**Records for this task:**
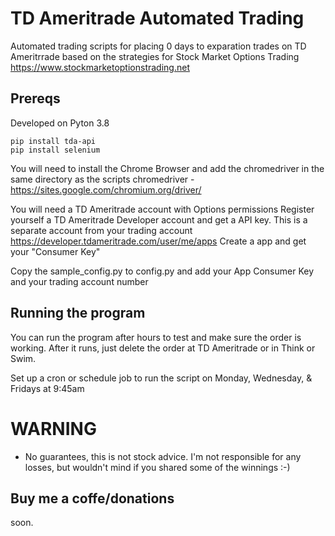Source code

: # TD Ameritrade Automated Trading
Automated trading scripts for placing 0 days to exparation trades on TD Ameritrrade based on the strategies for Stock Market Options Trading
https://www.stockmarketoptionstrading.net


## Prereqs
Developed on Pyton 3.8
```
pip install tda-api
pip install selenium
```
You will need to install the Chrome Browser and add the chromedriver in the same directory as the scripts
chromedriver - https://sites.google.com/chromium.org/driver/

You will need a TD Ameritrade account with Options permissions 
Register yourself a TD Ameritrade Developer account and get a API key. This is a separate account from your trading account
https://developer.tdameritrade.com/user/me/apps
Create a app and get your "Consumer Key"

Copy the sample_config.py to config.py and add your App Consumer Key and your trading account number

## Running the program
You can run the program after hours to test and make sure the order is working. After it runs, just delete the order at TD Ameritrade or in Think or Swim.

Set up a cron or schedule job to run the script on Monday, Wednesday, & Fridays at 9:45am

# WARNING
- No guarantees, this is not stock advice.
I'm not responsible for any losses, but wouldn't mind if you shared some of the winnings :-)


## Buy me a coffe/donations
soon.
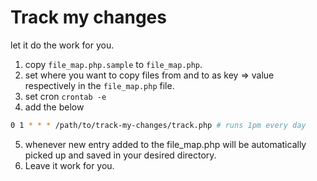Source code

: # Track my changes

let it do the work for you.

1. copy `file_map.php.sample` to `file_map.php`.
2. set where you want to copy files from and to as key => value respectively in the `file_map.php` file.
3. set cron `crontab -e`
4. add the below
```bash
0 1 * * * /path/to/track-my-changes/track.php # runs 1pm every day
```
5. whenever new entry added to the file_map.php will be automatically picked up and saved in your desired directory.
6. Leave it work for you.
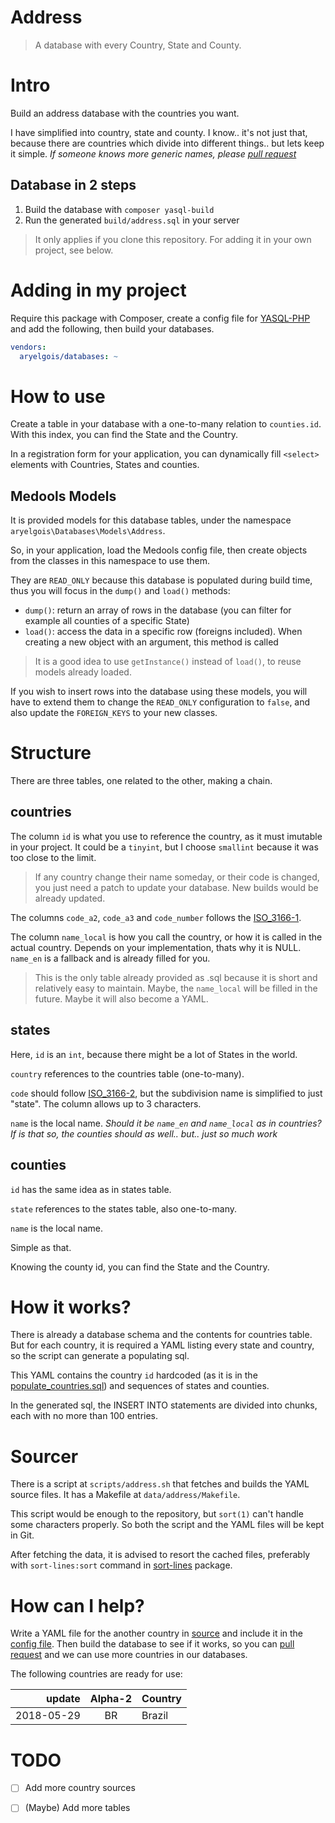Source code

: # Address

> A database with every Country, State and County.


# Intro

Build an address database with the countries you want.

I have simplified into country, state and county. I know.. it's not just that,
because there are countries which divide into different things.. but lets keep
it simple. _If someone knows more generic names, please [pull request]_


## Database in 2 steps

1. Build the database with `composer yasql-build`
2. Run the generated `build/address.sql` in your server

> It only applies if you clone this repository. For adding it in your own
> project, see below.


# Adding in my project

Require this package with Composer, create a config file for [YASQL-PHP] and add
the following, then build your databases.

```yaml
vendors:
  aryelgois/databases: ~
```


# How to use

Create a table in your database with a one-to-many relation to `counties.id`.
With this index, you can find the State and the Country.

In a registration form for your application, you can dynamically fill `<select>`
elements with Countries, States and counties.


## Medools Models

It is provided models for this database tables, under the namespace
`aryelgois\Databases\Models\Address`.

So, in your application, load the Medools config file, then create objects from
the classes in this namespace to use them.

They are `READ_ONLY` because this database is populated during build time, thus
you will focus in the `dump()` and `load()` methods:

- `dump()`: return an array of rows in the database (you can filter for example
  all counties of a specific State)
- `load()`: access the data in a specific row (foreigns included). When creating
  a new object with an argument, this method is called

> It is a good idea to use `getInstance()` instead of `load()`, to reuse models
> already loaded.

If you wish to insert rows into the database using these models, you will have
to extend them to change the `READ_ONLY` configuration to `false`, and also
update the `FOREIGN_KEYS` to your new classes.


# Structure

There are three tables, one related to the other, making a chain.


## countries

The column `id` is what you use to reference the country, as it must imutable in
your project. It could be a `tinyint`, but I choose `smallint` because it was
too close to the limit.

> If any country change their name someday, or their code is changed, you just
> need a patch to update your database. New builds would be already updated.

The columns `code_a2`, `code_a3` and `code_number` follows the [ISO_3166-1].

The column `name_local` is how you call the country, or how it is called in the
actual country. Depends on your implementation, thats why it is NULL. `name_en`
is a fallback and is already filled for you.

> This is the only table already provided as .sql because it is short and
> relatively easy to maintain. Maybe, the `name_local` will be filled in the
> future. Maybe it will also become a YAML.


## states

Here, `id` is an `int`, because there might be a lot of States in the world.

`country` references to the countries table (one-to-many).

`code` should follow [ISO_3166-2], but the subdivision name is simplified to
just "state". The column allows up to 3 characters.

`name` is the local name. *Should it be `name_en` and `name_local` as in
countries? If is that so, the counties should as well.. but.. just so much work*


## counties

`id` has the same idea as in states table.

`state` references to the states table, also one-to-many.

`name` is the local name.

Simple as that.

Knowing the county id, you can find the State and the Country.


# How it works?

There is already a database schema and the contents for countries table. But
for each country, it is required a YAML listing every state and country, so the
script can generate a populating sql.

This YAML contains the country `id` hardcoded (as it is in the
[populate_countries.sql]) and sequences of states and counties.

In the generated sql, the INSERT INTO statements are divided into chunks, each
with no more than 100 entries.


# Sourcer

There is a script at `scripts/address.sh` that fetches and builds the YAML
source files. It has a Makefile at `data/address/Makefile`.

This script would be enough to the repository, but `sort(1)` can't handle some
characters properly. So both the script and the YAML files will be kept in Git.

After fetching the data, it is advised to resort the cached files, preferably
with `sort-lines:sort` command in [sort-lines] package.


# How can I help?

Write a YAML file for the another country in [source] and include it in the
[config file]. Then build the database to see if it works, so you can
[pull request] and we can use more countries in our databases.

The following countries are ready for use:

update     | Alpha-2 | Country
----------:|:-------:|:-------
2018-05-29 | BR      | Brazil


# TODO

- [ ] Add more country sources
- [ ] (Maybe) Add more tables


[source]: ../data/address/source
[config file]: ../config/databases.yml
[populate_countries.sql]: ../data/address/populate_countries.sql

[pull request]: https://github.com/aryelgois/databases/pulls

[YASQL-PHP]: https://github.com/aryelgois/yasql-php

[ISO_3166-1]: https://en.wikipedia.org/wiki/ISO_3166-1
[ISO_3166-2]: https://en.wikipedia.org/wiki/ISO_3166-2

[sort-lines]: https://github.com/atom/sort-lines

**Exercise brief:**
Lines above with "Automated" in them are the ones to copy.

**Solved problem:**
: # TD Ameritrade Automated Trading
Automated trading scripts for placing 0 days to exparation trades on TD Ameritrrade based on the strategies for Stock Market Options Trading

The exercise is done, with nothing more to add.